### TASK DIRECTIONS
In how many lines of the entries below does "slug" appear? Give only the number.

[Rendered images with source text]
════════════════════

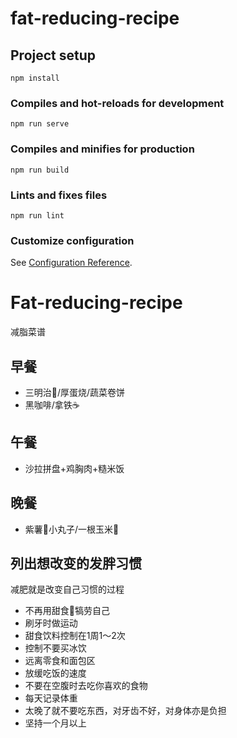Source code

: # fat-reducing-recipe

## Project setup
```
npm install
```

### Compiles and hot-reloads for development
```
npm run serve
```

### Compiles and minifies for production
```
npm run build
```

### Lints and fixes files
```
npm run lint
```

### Customize configuration
See [Configuration Reference](https://cli.vuejs.org/config/).

# Fat-reducing-recipe
减脂菜谱

## 早餐

- 三明治🥪/厚蛋烧/蔬菜卷饼
- 黑咖啡/拿铁☕️

## 午餐

- 沙拉拼盘+鸡胸肉+糙米饭

## 晚餐

- 紫薯🍠小丸子/一根玉米🌽

## 列出想改变的发胖习惯

减肥就是改变自己习惯的过程

- 不再用甜食🍰犒劳自己
- 刷牙时做运动
- 甜食饮料控制在1周1～2次
- 控制不要买冰饮
- 远离零食和面包区
- 放缓吃饭的速度
- 不要在空腹时去吃你喜欢的食物
- 每天记录体重
- 太晚了就不要吃东西，对牙齿不好，对身体亦是负担
- 坚持一个月以上

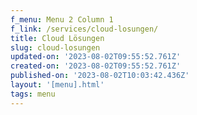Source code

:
 ```yaml
---
f_menu: Menu 2 Column 1
f_link: /services/cloud-losungen/
title: Cloud Lösungen
slug: cloud-losungen
updated-on: '2023-08-02T09:55:52.761Z'
created-on: '2023-08-02T09:55:52.761Z'
published-on: '2023-08-02T10:03:42.436Z'
layout: '[menu].html'
tags: menu
---
```



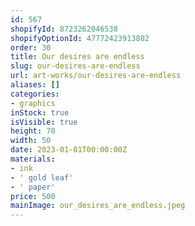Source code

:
 ```yaml
---
id: 567
shopifyId: 8723262046538
shopifyOptionId: 47772423913802
order: 30
title: Our desires are endless
slug: our-desires-are-endless
url: art-works/our-desires-are-endless
aliases: []
categories:
- graphics
inStock: true
isVisible: true
height: 70
width: 50
date: 2023-01-01T00:00:00Z
materials:
- ink
- ' gold leaf'
- ' paper'
price: 500
mainImage: our_desires_are_endless.jpeg
---
```

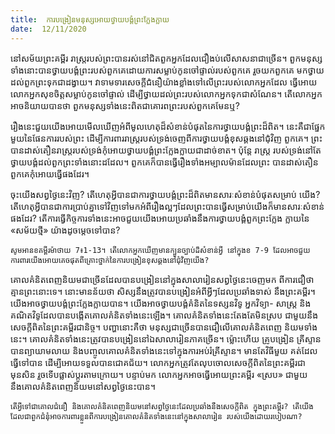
 ```yaml
---
title:  ការបង្រៀនមនុស្សអោយថ្វាយបង្គំព្រះក្លែងក្លាយ
date:  12/11/2020
---
```


នៅសម័យព្រះគម្ពីរ រាស្ត្ររបស់ព្រះបានរស់នៅជិតពួកអ្នកដែលជឿងប់លើសាសនាជាច្រើន។ ពួកមនុស្សទាំងនោះបានថ្វាយបង្គំព្រះរបស់ពួកគេដោយការសម្លាប់កូនចៅផ្ទាល់របស់ពួកគេ រួចយកពួកគេ មកថ្វាយដល់ពួកព្រះទុកជាដង្វាយ។ វាទាមទារសេចក្តីជំនឿយ៉ាងខ្លាំងទៅលើព្រះរបស់លោកអ្នកដែល ធ្វើអោយលោកអ្នកសុខចិត្តសម្លាប់កូនចៅផ្ទាល់ ដើម្បីថ្វាយដល់ព្រះរបស់លោកអ្នកទុកជាសំណែន។ តើលោកអ្នកអាចនិយាយបានថា ពួកមនុស្សទាំងនេះពិតជាគោរពព្រះរបស់ពួកគេមែនឬ?

រឿងនេះជួយយើងអោយមើលឃើញអំពីមូលហេតុដ៏សំខាន់បំផុតនៃការថ្វាយបង្គំព្រះដ៏ពិត។ នេះគឺជាផ្នែកមួយនៃផែនការរបស់ព្រះ ដើម្បីការពាររាស្ត្ររបស់ទ្រង់ចេញពីការថ្វាយបង្គំខុសឆ្គងនៅជុំវិញ ពួកគេ។ ព្រះបានដាស់តឿនរាស្ត្ររបស់ទ្រង់កំុអោយថ្វាយបង្គំព្រះក្លែងក្លាយជាដាច់ខាត។ ប៉ុន្តែ រាស្ត្រ របស់ទ្រង់នៅតែថ្វាយបង្គំដល់ពួកព្រះទាំងនោះដដែល។ ពួកគេក៏បានធ្វើរឿងទាំងអម្បាលម៉ានដែលព្រះ បានដាស់តឿនពួកគេកុំអោយធ្វើផងដែរ។

ចុះយើងសព្វថ្ងៃនេះវិញ? តើហេតុអ្វីបានជាការថ្វាយបង្គំព្រះដ៏ពិតមានសារៈសំខាន់បំផុតសម្រាប់ យើង? តើហេតុអ្វីបានជាការប្រាប់គ្នាទៅវិញទៅមកអំពីរឿងល្អៗដែលព្រះបានធ្វើសម្រាប់យើងក៏មានសារៈសំខាន់ផងដែរ? តើការធ្វើកិច្ចការទាំងនេះអាចជួយយើងអោយប្រឆាំងនឹងការថ្វាយបង្គំពួកព្រះក្លែង ក្លាយនៃ «សម័យថ្មី» យ៉ាងដូចម្តេចទៅបាន?

`សូមអានខគម្ពីរម៉ាថាយ 7៖1-13។ តើលោកអ្នកឃើញមានក្បួនច្បាប់ដ៏សំខាន់អ្វី នៅក្នុងខ 7-9 ដែលអាចជួយការពារយើងអោយគេចផុតពីគ្រោះថ្នាក់នៃការបង្រៀនខុសឆ្គងនៅជុំវិញយើង?`

គោលគំនិតពេញនិយមជាច្រើនដែលបានបង្រៀននៅក្នុងសាលារៀនសព្វថ្ងៃនេះចេញមក ពីការជឿថា គ្មានព្រះនោះទេ។ នោះមានន័យថា សិស្សនឹងត្រូវបានបង្រៀនអំពីអ្វីៗដែលប្រឆាំងទាស់ នឹងព្រះគម្ពីរ។ យើងអាចថ្វាយបង្គំព្រះក្លែងក្លាយបាន។ យើងអាចថ្វាយបង្គំគំនិតនៃទស្សនវិទូ អ្នកវិទ្យា- សាស្ត្រ និងគណិតវិទូដែលបានបង្កើតគោលគំនិតទាំងនេះឡើង។ គោលគំនិតទាំងនេះតែងតែមិនស្រប ជាមួយនឹងសេចក្តីពិតនៃព្រះគម្ពីរជានិច្ច។ បញ្ហានោះគឺថា មនុស្សជាច្រើនបានជឿលើគោលគំនិតពេញ និយមទាំងនេះ។ គោលគំនិតទាំងនេះត្រូវបានបង្រៀននៅឯសាលារៀនភាគច្រើន។ ម្ល៉ោះហើយ គ្រូបង្រៀន គ្រីស្ទានបានព្យាយាមលាយ និងបញ្ចូលគោលគំនិតទាំងនេះទៅក្នុងការអប់រំគ្រីស្ទាន។ មានតែវិធីមួយ គត់ដែលធ្វើទៅបាន ដើម្បីអោយទទួលបានជោគជ័យ។ លោកអ្នកត្រូវតែលុបចោលសេចក្តីពិតនៃព្រះគម្ពីរជាមុនសិន រួចទើបផ្លាស់ប្តូរតាមក្រោយ។ បន្ទាប់មក លោកអ្នកអាចធ្វើអោយព្រះគម្ពីរ «ស្រប» ជាមួយនឹងគោលគំនិតពេញនិយមនៅសព្វថ្ងៃនេះបាន។

`តើអ្វីទៅជាគោលជំនឿ និងគោលគំនិតពេញនិយមនៅសព្វថ្ងៃនេះដែលប្រឆាំងនឹងសេចក្តីពិត ក្នុងព្រះគម្ពីរ? តើយើងដែលជាពួកជំនុំអាចការពារខ្លួនពីការបង្រៀនគោលគំនិតទាំងនេះនៅក្នុងសាលារៀន របស់យើងដោយរបៀបណា?`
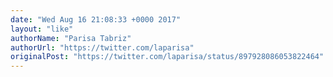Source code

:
 ```yaml
---
date: "Wed Aug 16 21:08:33 +0000 2017"
layout: "like"
authorName: "Parisa Tabriz"
authorUrl: "https://twitter.com/laparisa"
originalPost: "https://twitter.com/laparisa/status/897928086053822464"
---
```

════════════════════

### ANSWER TO THIS PROBLEM
2